Откинув одеяло, я обнаружил, что под ним одет лишь в тонкую сорочку и плавки (плюс шаль, разумеется, вокруг саднящего горла).
— Иди прям так, — угадав мои сомнения, посоветовал Поль. — Переодеваться — времени уже нет. Шлепки одевай и беги.
— А где?.. — я растерянно заглянул под кровать.
— Да что с тобой сегодня такое, Сача? — покачал головой Поль, вытаскивая резиновые шлепанцы из-под кроватного матраса. — Сам же недавно туда их спрятал.
— Каспер, как же ты меня достал, — прошипел я под нос раздраженно, поднимаясь с кровати.
— Что, прости? — тут же откликнулся слухастый Поль.
— Говорю, с направлением, будь другом, меня сориентируй. А то че-т запарил я: где там находится его кабинет?
— Сача, ты что ли прикалываешься?
— Ага, угораю, — кивнул я Полю и вышел из павильона.
Глава 2
Первым, что бросилось мне в глаза, когда оказался в коридоре, стали здоровенные, под самый потолок, окна на противоположной выходу из павильона стороне, яркий солнечный свет из которых заливал здесь все и вся. Деревья за стеклом утопали в сочной, мясистой зелени, из чего я сделал вывод, что из китайской зимы вернулся в самый разгар французского лета.
Народу в длинном коридоре оказалось не очень много, но и пустынным назвать его не поворачивался язык. Несколько шумных компаний по три-четыре человека кучковались возле оконных подоконников, и еще примерно с десяток деловитых торопыг-одиночек куда-то спешили спереди и сзади в различных направлениях. Свернув, как было подсказано, направо, я легко влился в ряды последних и быстро зашагал в дальний конец.
Некоторые актеры в коридоре, как я, коротая перерыв в съемочном процессе, пребывали загримированными и в сценических костюмах. Однако большинство встречающихся мне по дороге французов все же были в повседневной одежде, которая из-за жаркого времени года в подавляющем большинстве случаев сводилась к легким платьям, майкам и шортам.
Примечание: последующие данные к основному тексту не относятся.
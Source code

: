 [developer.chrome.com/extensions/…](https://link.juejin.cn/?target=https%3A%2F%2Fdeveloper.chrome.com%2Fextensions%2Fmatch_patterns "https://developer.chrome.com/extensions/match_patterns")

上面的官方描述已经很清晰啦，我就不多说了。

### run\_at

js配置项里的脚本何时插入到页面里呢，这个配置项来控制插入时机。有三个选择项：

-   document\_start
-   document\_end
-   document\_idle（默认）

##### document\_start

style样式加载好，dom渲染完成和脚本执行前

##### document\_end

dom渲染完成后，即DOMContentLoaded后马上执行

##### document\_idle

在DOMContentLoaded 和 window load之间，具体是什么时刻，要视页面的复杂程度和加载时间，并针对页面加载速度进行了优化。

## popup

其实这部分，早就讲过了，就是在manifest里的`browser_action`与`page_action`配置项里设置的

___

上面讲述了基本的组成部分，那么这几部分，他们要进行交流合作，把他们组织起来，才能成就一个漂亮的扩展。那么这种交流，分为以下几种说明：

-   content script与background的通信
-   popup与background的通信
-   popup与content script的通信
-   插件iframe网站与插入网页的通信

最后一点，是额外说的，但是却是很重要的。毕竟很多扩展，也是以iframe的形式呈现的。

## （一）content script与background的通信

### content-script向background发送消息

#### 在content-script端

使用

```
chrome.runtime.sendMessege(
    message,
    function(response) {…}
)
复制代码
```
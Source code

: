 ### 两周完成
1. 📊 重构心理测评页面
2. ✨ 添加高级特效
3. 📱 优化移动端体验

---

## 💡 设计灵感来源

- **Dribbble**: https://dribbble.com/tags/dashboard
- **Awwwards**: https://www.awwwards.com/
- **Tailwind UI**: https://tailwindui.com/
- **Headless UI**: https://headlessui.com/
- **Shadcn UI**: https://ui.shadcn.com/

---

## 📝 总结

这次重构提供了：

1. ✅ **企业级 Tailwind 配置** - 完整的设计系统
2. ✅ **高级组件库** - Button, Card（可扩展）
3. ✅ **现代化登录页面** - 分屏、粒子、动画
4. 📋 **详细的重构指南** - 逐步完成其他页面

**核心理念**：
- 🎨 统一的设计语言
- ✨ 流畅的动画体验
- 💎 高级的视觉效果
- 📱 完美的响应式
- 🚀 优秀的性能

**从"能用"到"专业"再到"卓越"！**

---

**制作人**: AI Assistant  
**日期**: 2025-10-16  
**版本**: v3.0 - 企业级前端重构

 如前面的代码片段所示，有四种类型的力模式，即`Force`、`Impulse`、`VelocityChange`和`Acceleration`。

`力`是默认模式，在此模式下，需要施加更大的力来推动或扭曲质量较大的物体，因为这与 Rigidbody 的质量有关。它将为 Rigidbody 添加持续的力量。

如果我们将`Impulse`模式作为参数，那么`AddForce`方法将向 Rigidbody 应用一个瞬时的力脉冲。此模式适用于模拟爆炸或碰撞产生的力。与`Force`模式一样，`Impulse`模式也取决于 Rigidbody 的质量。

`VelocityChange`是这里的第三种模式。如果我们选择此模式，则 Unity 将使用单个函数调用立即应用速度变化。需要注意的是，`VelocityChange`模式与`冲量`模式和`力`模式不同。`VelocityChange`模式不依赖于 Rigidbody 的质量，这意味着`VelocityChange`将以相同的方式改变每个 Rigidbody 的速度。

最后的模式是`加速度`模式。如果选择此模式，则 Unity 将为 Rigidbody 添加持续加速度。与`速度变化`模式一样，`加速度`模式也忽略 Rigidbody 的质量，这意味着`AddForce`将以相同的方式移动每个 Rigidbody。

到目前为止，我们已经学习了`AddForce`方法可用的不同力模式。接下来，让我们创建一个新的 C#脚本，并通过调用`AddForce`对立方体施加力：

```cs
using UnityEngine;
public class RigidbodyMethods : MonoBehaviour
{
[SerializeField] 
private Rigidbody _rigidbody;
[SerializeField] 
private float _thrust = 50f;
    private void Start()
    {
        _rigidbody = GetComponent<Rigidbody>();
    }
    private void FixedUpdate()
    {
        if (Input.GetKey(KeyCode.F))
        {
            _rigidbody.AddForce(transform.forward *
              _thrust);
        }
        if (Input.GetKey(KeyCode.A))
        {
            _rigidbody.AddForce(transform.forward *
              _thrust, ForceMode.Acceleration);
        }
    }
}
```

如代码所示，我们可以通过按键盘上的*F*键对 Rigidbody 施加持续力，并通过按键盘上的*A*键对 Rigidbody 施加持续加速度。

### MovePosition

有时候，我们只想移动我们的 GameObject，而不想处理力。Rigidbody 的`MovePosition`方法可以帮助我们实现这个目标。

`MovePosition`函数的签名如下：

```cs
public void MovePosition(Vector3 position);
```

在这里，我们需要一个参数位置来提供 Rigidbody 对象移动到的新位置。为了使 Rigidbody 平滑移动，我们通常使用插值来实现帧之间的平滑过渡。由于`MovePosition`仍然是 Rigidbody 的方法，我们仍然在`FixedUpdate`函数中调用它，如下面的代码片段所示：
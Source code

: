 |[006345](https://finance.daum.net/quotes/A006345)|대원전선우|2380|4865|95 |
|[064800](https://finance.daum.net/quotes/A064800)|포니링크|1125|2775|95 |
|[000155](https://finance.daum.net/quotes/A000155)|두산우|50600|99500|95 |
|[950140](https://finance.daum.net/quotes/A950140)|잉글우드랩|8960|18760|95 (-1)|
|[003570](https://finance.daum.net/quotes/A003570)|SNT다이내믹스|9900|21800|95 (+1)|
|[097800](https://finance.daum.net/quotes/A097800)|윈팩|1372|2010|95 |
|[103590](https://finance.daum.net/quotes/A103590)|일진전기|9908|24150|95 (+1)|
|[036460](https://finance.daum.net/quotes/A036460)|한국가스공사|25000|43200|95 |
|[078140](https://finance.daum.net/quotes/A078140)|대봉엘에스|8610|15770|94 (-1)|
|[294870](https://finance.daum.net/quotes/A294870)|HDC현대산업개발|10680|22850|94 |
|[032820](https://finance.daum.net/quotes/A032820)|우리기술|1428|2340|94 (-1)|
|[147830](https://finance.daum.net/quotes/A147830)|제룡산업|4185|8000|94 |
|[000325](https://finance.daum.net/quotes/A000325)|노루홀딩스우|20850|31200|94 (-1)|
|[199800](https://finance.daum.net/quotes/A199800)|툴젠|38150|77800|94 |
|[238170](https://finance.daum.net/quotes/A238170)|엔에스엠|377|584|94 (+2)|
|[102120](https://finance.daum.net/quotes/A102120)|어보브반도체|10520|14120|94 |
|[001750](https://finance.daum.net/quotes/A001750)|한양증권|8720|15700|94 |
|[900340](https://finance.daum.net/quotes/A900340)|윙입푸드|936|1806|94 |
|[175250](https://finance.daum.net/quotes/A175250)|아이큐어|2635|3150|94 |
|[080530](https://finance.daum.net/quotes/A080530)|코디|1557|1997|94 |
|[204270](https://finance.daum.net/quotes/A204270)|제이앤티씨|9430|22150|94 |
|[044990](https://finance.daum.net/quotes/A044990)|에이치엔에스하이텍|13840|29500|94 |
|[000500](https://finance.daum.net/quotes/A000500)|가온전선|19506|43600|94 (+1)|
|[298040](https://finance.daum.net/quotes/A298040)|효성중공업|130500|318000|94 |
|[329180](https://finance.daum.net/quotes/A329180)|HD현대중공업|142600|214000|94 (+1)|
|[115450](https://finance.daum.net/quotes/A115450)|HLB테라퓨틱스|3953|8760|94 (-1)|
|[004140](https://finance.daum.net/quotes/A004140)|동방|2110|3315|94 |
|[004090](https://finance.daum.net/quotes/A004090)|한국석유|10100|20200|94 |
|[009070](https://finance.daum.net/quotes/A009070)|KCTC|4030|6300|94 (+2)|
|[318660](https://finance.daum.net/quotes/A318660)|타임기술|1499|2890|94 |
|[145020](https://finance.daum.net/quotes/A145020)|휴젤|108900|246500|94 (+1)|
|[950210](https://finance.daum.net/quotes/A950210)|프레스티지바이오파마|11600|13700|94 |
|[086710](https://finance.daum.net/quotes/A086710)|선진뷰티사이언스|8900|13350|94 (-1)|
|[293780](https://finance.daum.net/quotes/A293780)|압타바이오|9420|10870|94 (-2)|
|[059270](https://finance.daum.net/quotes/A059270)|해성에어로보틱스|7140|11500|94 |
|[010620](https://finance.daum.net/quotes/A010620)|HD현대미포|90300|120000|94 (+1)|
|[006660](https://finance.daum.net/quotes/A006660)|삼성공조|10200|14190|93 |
Это я к тому, что в своих модных плавках и шлепках, и в сработанной под старину нательной сорочке я выглядел здесь вполне уместно, а вовсе не казался среди голоногого коридорного «планктона» белой вороной. Намотанная же вокруг больного горла шаль даже добавляла перчинку моему образу.
И кстати этот мой экстравагантный стиль произвел-таки на некоторых индивидов впечатление.
Когда я уже подходил к конечной цели своего стремительного марш-броска, из компании парней (старше меня лет на десять), кучкующихся у последнего коридорного окна, вдруг мне наперерез с распростертыми объятьями выскочил плечистый негр, с копной стянутых в узел стильных, белых, как снег, дред на башке (в майке-безрукавке и спортивных шортах), на целую голову выше меня ростом.
— О, лизун Катрин собственной персоной. Уж не ко мне ль в объятья ты, цыпленок, так спешишь? — нагло выдало мне этого белобрысое чмо.
— Спокойно, Маша, я Дубровский, — фыркнул я сразу обоим: и заслонившему дорогу верзиле, и паникеру в башке.
— Че?.. — удивился за обоих баскетболист.
На мое культурное:
— Отвали, гамадрил…
Он почему-то обиделся. И после того, как, раскачав при сближении маятник, я легко увернулся от его неуклюжего захвата, обломавшийся извращенец азартно кинулся за мной вдогонку.
— Ну-ка стоять, жопа шустрая. Я с утра…
Какой фигней там это чмо белобрысое с утра маялось дослушивать я не стал, и с разворота в полуприсяде резко зарядил хуком в печень почти догнавшему меня верзиле.
Не привычные к драке костяшки правого кулака тут же обожгло кипятком боли, но преследователю после моего акцентированного удара сделалось куда как хуже. Схватившись за правый бок, зашипевший от лютой боли афро-блондин сложился по полам и осел на корточки.